Tous les jours, je me réveille avec l’impulsion de vérifier les notifications de mon téléphone, comme si une alerte stridente, infinie et interminable me réclamait les heures de sommeil.
Le café du matin, loin d’être un élixir, devient un aiguillon liquide qui doit être accompagné du multitasking quotidien.
Promener le chien, arroser le jardin, écrire ma liste de tâches, dire à mes filles que je les aime, balayer le porche… Toutes ces actions exécutées avec une irréflexion mécanique et précipitée.
Pourquoi tant de précipitation ? Je ne sais pas ! Tout ce que je sais, c’est qu’avant même de m’en rendre compte, il sera déjà midi et la poussière se sera de nouveau déposée sur les meubles du bureau.
Au milieu de cette frénésie inconsciente, j’ai eu la chance de tomber sur le livre Vita Contemplativa de Byung-Chul Han.
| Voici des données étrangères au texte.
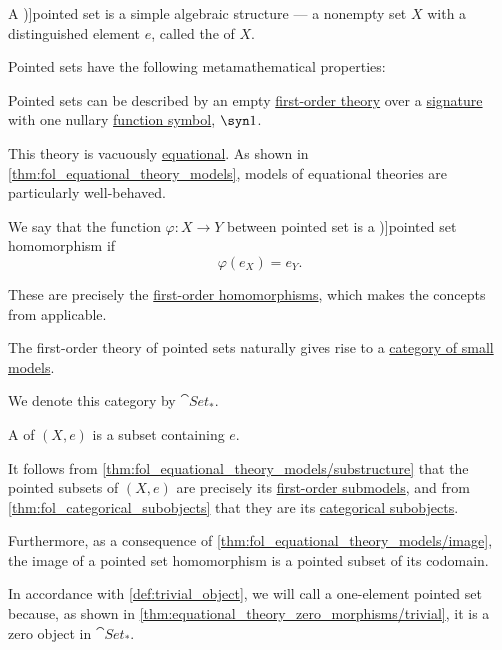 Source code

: \begin{definition}\label{def:pointed_set}
  A \term[ru=множество с отмеченной точкой (\cite[16]{ЦаленкоШульгейфер1974ОсновыТеорииКатегорий})]{pointed set} is a simple algebraic structure --- a nonempty set \( X \) with a distinguished element \( e \), called the  of \( X \).

  Pointed sets have the following metamathematical properties:
  \begin{thmenum}
    \mimprovised Pointed sets can be described by an empty \hyperref[def:fol_theory]{first-order theory} over a \hyperref[def:fol_signature]{signature} with one nullary \hyperref[def:fol_signature/function]{function symbol}, \( \syn1 \).

    This theory is vacuously \hyperref[def:fol_equational_theory]{equational}. As shown in \cref{thm:fol_equational_theory_models}, models of equational theories are particularly well-behaved.

     We say that the function \( \varphi: X \to Y \) between pointed set is a \term[en=map (between pointed sets) (\cite[26]{MacLane1998CategoryTheory})]{pointed set homomorphism} if
    \begin{equation}\label{eq:def:pointed_set/morphism}
      \varphi(e_X) = e_Y.
    \end{equation}

    These are precisely the \hyperref[def:fol_homomorphism]{first-order homomorphisms}, which makes the concepts from  applicable.

     The first-order theory of pointed sets naturally gives rise to a \hyperref[def:fol_theory_model_functor/obj]{category of small models}.

    We denote this category by \( \cat{Set}_* \).

    \mimprovised A  of \( (X, e) \) is a subset containing \( e \).

    It follows from \cref{thm:fol_equational_theory_models/substructure} that the pointed subsets of \( (X, e) \) are precisely its \hyperref[def:fol_substructure/submodel]{first-order submodels}, and from \cref{thm:fol_categorical_subobjects} that they are its \hyperref[def:categorical_subobject]{categorical subobjects}.

    Furthermore, as a consequence of \cref{thm:fol_equational_theory_models/image}, the image of a pointed set homomorphism is a pointed subset of its codomain.

    \mimprovised In accordance with \cref{def:trivial_object}, we will call a one-element pointed set  because, as shown in \cref{thm:equational_theory_zero_morphisms/trivial}, it is a zero object in \( \cat{Set}_* \).
  \end{thmenum}
\end{definition}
"Nous perdons la capacité de ne rien faire", nous avertit-il dans ses premières pages. Immédiatement, presque par instinct, on se demande : et alors, qu’y a-t-il de mal à cela ?
Avant d’aller plus loin, je te pose la question, cher lecteur : Aimes-tu ne rien faire? Ou, pour le dire autrement, te sens-tu à l’aise sans rien produire?
Si nous avons le courage d’aborder ces questions avec honnêteté et autocritique, nous pourrions fissurer l’armure que nous avons construite autour de notre corps : faite d’objectifs et de buts, dure comme le fer, étouffante comme l’attente du succès sur Instagram.
But
"Le cérémonial de l’inactivité est : nous faisons, mais pour rien. Ce « pour rien », cette liberté par rapport à la finalité et à l’utilité, est l’essence de l’inactivité. Et c’est la formule fondamentale du bonheur." – Byung-Chul Han
Se poser la question Pourquoi suis-je en train de faire cela ? peut être tout aussi révélateur, car il est probable que nous répondions avec un objectif ou un but clair en tête.
Pourquoi as-tu préparé une salade ? Pour être en meilleure santé et mieux performer dans la journée !
Pourquoi as-tu acheté ce livre ? Pour apprendre une nouvelle compétence qui m’aidera dans mon travail ou mon branding personnel sur Internet !
Pourquoi regardes-tu les nouvelles ? Pour m’indigner de l’état du monde et pouvoir me joindre à la cacophonie des réseaux sociaux !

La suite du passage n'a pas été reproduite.